Intro: Dimitris Kaltsas
Translation: Lefteris Statharas
Bent Knee have made their mark during the decade that ends in a couple of months, greatly contributing in the reinstatement of art-rock in the music scene. This started with their second album Shiny Eyed Babies (2014) and even more with Say So (2016) which was the main reason they earned a contract with InsideOut, even though their sound greatly differs from any other band in the band list of the big prog company. Land Animal (2017) was shinier in regard to promotion, but musically the ensemble from Boston didn’t change anything from their initial artistic aim. This year’s You Know What They Mean finds them in a period of maturity and it’s quite interesting mainly due to the adorable unconventional character of the band that is seamlessly formed without looking for any extrinsic elements.
If that’s not progressive, then what is?
Even though we’re used to bands formed by students of famous music universities to be trapped in their unparalleled technical abilities, Bent Knee prove us wrong again and again with each release. You Know What They Mean is a step beyond, both artistically and commercially, without being long-winded and mainly by the great variations through which the group approaches music. Their new album, retains that great variation in influences and is mainly led by an ambitious plan, that might in the end have as a result an album that is appealing to different audiences. However, after the end of the album, this makes me wonder: to whom is exactly the music of Bent Knee aimed for?
Having the superweapon called Coutney Swain in their ranks, Bent Knee could have followed the easy way of a vocal centered art-rock bubble.

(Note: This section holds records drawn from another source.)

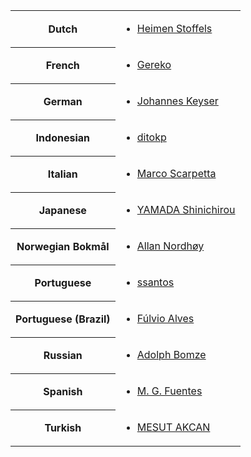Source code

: <table>
<tr>
<th>Dutch</th>
<td><ul><li><a href="mailto:vistausss@outlook.com">Heimen Stoffels</a></li></ul></td>
</tr>
<tr>
<th>French</th>
<td><ul><li><a href="mailto:31b32@tutanota.com">Gereko</a></li></ul></td>
</tr>
<tr>
<th>German</th>
<td><ul><li><a href="mailto:johanneskeyser@posteo.de">Johannes Keyser</a></li></ul></td>
</tr>
<tr>
<th>Indonesian</th>
<td><ul><li><a href="mailto:ditokpl@gmail.com">ditokp</a></li></ul></td>
</tr>
<tr>
<th>Italian</th>
<td><ul><li><a href="mailto:marcoscarpetta02@gmail.com">Marco Scarpetta</a></li></ul></td>
</tr>
<tr>
<th>Japanese</th>
<td><ul><li><a href="mailto:yamada_strong_yamada_nice_64bit@yahoo.co.jp">YAMADA Shinichirou</a></li></ul></td>
</tr>
<tr>
<th>Norwegian Bokmål</th>
<td><ul><li><a href="mailto:epost@anotheragency.no">Allan Nordhøy</a></li></ul></td>
</tr>
<tr>
<th>Portuguese</th>
<td><ul><li><a href="mailto:ssantos@web.de">ssantos</a></li></ul></td>
</tr>
<tr>
<th>Portuguese (Brazil)</th>
<td><ul><li><a href="mailto:fga.fulvio@gmail.com">Fúlvio Alves</a></li></ul></td>
</tr>
<tr>
<th>Russian</th>
<td><ul><li><a href="mailto:abomze@mail.ru">Adolph Bomze</a></li></ul></td>
</tr>
<tr>
<th>Spanish</th>
<td><ul><li><a href="mailto:mgfuentesl@outlook.com">M. G. Fuentes</a></li></ul></td>
</tr>
<tr>
<th>Turkish</th>
<td><ul><li><a href="mailto:makcan@gmail.com">MESUT AKCAN</a></li></ul></td>
</tr>
</table>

Despite that, they try to combine rock and pop under an excellent artistic (we could called prog) prism that in the end it is everything but familiar. If we want to describe the effort with one song, then Catch Light would be an easy choice, since it has the perfect ratios of the elements of their new course. From the trip-hop rhythm and the soul vocal melodies to the garage guitars, Bent Knee manage almost perfectly to combine very different styles, creating something fresh and sometimes easy listening.
Of course, the more sentimentally charged moments are not missing, with Golden Hour being built in an ambient base and slowly climaxing in an indie thing of beauty that many known bands would be jealous of (it really reminded me of the sound of The Gathering in the formidable Souvenirs). Egg Replacer is where they actually excel in originality and musicality. What would you think if you heard a version of the Melvins with Kate Bush behind the mic? Because that’s the only thing I can think of when I listen to this composition. If that’s not progressive my friends, then what is?
8.5 / 10
What had positively surprised us on Land Animal is confirmed in this album: Bent Knee will not sacrifice their personal style for anything. Their fifth album is a logical continuation of the previous ones, however it finds us totally unprepared. The mix of art-rock, indie, progressive and experimental music this time has a very raw heavy (almost punk) coating that intensifies the chaos and gives depth instead of making the whole thing sound tighter and more concrete. Ergo, the songs are edgier, without losing anything from the abundance of the folky melodies in the vocal lines. The star of course is Courtney Swain, that once more is amazing with her multifaceted singing talent, proving once more that her limitless voice is one of the most amazing ones at least in the rock scene. Their daring sound and the intensely personal style of Bent Knee is enough to make them one of the most interesting bands globally. If they kick it up a notch in their compositions, they will go beyond any limits.